Torres adds that even when you are able to acquire authentic palo santo, the due diligence does not end there. How the wood is harvested is is a key factor and mark of respect. “The natives take branches that have fallen from the tree, and that's the way that they harvest the tree, instead of breaking the branches or harming the tree,” he says. “The people who know how to harvest the plant, they always leave the roots and they don't take the whole plant. They don't pull the plant. You could harm the tree if you don't harvest it correctly.”
Both Jiménez and Torres agree that the first step in respectfully working palo santo into your day-to-day life is sourcing it properly. While your best bet is typically with an indigenous, Latinx herbalist or plant expert, research is crucial. “It's really about doing your research and taking the time to find the people that are really working with it in intentional and mindful ways,” says Jiménez.
From there, the process in which you harness the plant’s benefits is important, which also requires research. If you don’t want to employ the help of trained curandero or healer, that’s OK. The power of palo santo can and should be used regularly in the home — Torres says everyone has the ability to heal themselves and the spaces around them. That said, to respect the ancient rituals and traditions associated with the tree, Torres says one should approach it with carefully acquired knowledge and good intentions. “It doesn't have to be exactly [how others do it]” he says. “People say, ‘Well, I don't know how to do the ritual,’ I say, ‘Well, create a ritual. Create something, as long as the intention is a positive intention.’”

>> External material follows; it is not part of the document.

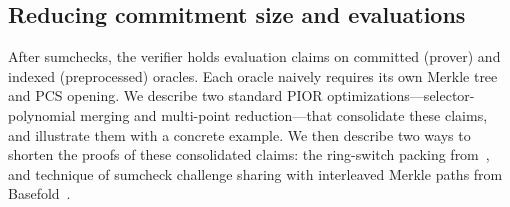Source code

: 
\subsection{Reducing commitment size and evaluations}
\label{sec:reducing-commitments}

After sumchecks, the verifier holds evaluation claims on committed (prover) and indexed (preprocessed) oracles. Each oracle naively requires its own Merkle tree and PCS opening. We describe two standard PIOR optimizations---selector-polynomial merging and multi-point reduction---that consolidate these claims, and illustrate them with a concrete example. We then describe two ways to shorten the proofs of these consolidated claims: the ring-switch packing from~\cite{EC:DiaPos25}, and technique of sumcheck challenge sharing with interleaved Merkle paths from Basefold~\cite{basefold}.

Jiménez seconds this notion of positive and pure intention, with some additional footnotes. One should always treat and handle the tree with utmost reverence. “When you light it, do not just turn it on with a lighter,” she instructs. “Lighting any of these smudging tools with a lighter is disrespectful. And this is something that I've learned from different indigenous people or elders that I've worked with. It's important to have a natural fire lighted. So light it with matchstick or something like that.”
Once you’ve confirmed what it is you want to clear from your space or self, having a specific place to send the energy is vital. “Just make sure that you speak to [where you’re] sending it — to the waters or the heavens or the cosmos,” says Jiménez. “It’s where you want to kind of intentionally send the smoke and these energies so that they don't just kind of mingle and go somewhere else.” The healer says she likes to keep a bowl of water in the room when using palo santo to cleanse a space. “It takes the energy,” she explains. “It'll hold it in and then you can pour out the water and offer it to the earth. So you really want to bring it somewhere and then be able to dump it out.”